2. Em cumprimento da decisão judicial supra referida, o Autor pagou a dita quantia nela fixada a C (C), mediante cheque bancário n.º MB23XXXX, sacado sobre o Banco Nacional Ultramarino, S.A., datado de 10 de Agosto de 2007 e emitido em seu nome, quantia de que o dito C (C) deu plena quitação, conforme declaração que assinou em 13 de Agosto de 2007, e teve reconhecimento notarial em 13 de Janeiro de 2009.

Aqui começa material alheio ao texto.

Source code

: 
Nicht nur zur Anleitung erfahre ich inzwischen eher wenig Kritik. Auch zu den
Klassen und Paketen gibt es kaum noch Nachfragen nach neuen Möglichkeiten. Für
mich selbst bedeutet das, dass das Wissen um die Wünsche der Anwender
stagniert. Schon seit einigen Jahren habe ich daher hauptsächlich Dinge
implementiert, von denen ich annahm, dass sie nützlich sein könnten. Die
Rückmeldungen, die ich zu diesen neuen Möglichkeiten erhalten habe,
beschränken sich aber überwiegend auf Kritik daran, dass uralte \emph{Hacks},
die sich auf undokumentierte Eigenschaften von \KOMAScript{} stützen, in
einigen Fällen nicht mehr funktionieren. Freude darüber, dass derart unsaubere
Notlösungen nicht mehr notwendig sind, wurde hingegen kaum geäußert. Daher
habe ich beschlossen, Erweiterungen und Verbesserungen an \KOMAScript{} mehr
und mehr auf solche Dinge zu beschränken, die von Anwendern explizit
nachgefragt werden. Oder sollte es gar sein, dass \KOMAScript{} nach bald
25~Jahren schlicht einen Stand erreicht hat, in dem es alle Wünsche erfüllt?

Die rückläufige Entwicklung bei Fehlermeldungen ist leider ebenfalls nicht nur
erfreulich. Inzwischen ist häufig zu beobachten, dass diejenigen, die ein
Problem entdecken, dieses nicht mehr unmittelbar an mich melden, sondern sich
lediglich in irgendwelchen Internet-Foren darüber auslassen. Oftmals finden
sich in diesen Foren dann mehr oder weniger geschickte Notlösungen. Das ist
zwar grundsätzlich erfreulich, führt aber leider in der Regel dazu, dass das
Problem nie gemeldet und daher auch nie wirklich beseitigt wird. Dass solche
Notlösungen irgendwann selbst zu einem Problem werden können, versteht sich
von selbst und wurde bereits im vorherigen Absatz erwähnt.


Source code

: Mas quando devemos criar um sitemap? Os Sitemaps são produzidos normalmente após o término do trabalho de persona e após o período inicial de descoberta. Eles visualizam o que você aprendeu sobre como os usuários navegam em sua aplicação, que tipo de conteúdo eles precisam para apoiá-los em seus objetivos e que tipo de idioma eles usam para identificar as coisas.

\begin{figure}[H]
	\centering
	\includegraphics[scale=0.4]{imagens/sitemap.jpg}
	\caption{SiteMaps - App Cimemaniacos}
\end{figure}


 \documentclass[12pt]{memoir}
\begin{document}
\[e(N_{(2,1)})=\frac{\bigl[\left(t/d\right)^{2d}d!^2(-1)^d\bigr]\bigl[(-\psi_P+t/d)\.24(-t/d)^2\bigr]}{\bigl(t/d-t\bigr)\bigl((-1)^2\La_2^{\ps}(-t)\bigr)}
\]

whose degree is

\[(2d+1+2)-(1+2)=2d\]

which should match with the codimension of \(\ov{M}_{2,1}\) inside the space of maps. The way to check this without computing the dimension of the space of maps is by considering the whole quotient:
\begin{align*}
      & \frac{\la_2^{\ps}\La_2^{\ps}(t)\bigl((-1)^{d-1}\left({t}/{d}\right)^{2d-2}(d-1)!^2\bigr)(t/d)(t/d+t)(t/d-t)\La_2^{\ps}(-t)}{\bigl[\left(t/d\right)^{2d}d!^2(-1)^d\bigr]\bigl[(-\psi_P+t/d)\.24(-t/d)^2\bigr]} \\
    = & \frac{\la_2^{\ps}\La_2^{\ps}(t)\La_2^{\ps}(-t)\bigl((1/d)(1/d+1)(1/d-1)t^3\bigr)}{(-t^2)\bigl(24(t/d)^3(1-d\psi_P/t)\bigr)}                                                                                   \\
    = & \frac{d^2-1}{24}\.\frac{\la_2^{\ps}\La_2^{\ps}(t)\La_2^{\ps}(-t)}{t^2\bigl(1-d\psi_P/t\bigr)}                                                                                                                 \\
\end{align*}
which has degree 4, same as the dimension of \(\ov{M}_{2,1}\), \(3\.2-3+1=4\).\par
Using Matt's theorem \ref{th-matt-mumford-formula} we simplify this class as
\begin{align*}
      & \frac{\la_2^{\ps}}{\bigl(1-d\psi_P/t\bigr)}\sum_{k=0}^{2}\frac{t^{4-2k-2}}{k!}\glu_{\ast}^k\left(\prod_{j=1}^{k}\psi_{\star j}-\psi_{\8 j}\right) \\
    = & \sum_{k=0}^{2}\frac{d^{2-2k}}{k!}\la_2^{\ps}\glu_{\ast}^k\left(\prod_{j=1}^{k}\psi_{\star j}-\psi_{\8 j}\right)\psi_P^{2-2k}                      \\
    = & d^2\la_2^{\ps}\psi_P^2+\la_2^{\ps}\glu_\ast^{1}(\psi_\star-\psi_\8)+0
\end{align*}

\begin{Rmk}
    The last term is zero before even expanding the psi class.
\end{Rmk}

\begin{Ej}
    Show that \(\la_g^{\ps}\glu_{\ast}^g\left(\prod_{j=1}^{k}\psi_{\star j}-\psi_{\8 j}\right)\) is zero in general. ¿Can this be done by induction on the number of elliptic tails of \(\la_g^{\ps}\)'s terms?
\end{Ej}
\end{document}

3. Nessa declaração C (C), declarou ainda "que, com a realização do pagamento referido anteriormente, se considera total e integralmente ressarcido de todos os danos patrimoniais e não patrimoniais por si sofridos, passados, presentes ou futuros, emergentes do referido acidente de viação", e
4. “que, não havendo quaisquer outras indemnizações a reclamar do Fundo de Garantia A, seja a que título fôr, o Declarante sub-roga o dito Fundo de Garantia A em todos os direitos que lhe cabem contra o responsável civil pelo acidente de viação.”
5. O Tribunal Colectivo, em face dos factos provados, concluiu que os danos sofridos pelo C (C) foram resultantes do facto ilícito praticado, com mera culpa, pelo Réu.
6. Na dita sentença, o Réu não foi condenado no pagamento da mencionada quantia de MOP$123,116.00 (cento e vinte e três mil cento e dezasseis patacas) a título de indemnização.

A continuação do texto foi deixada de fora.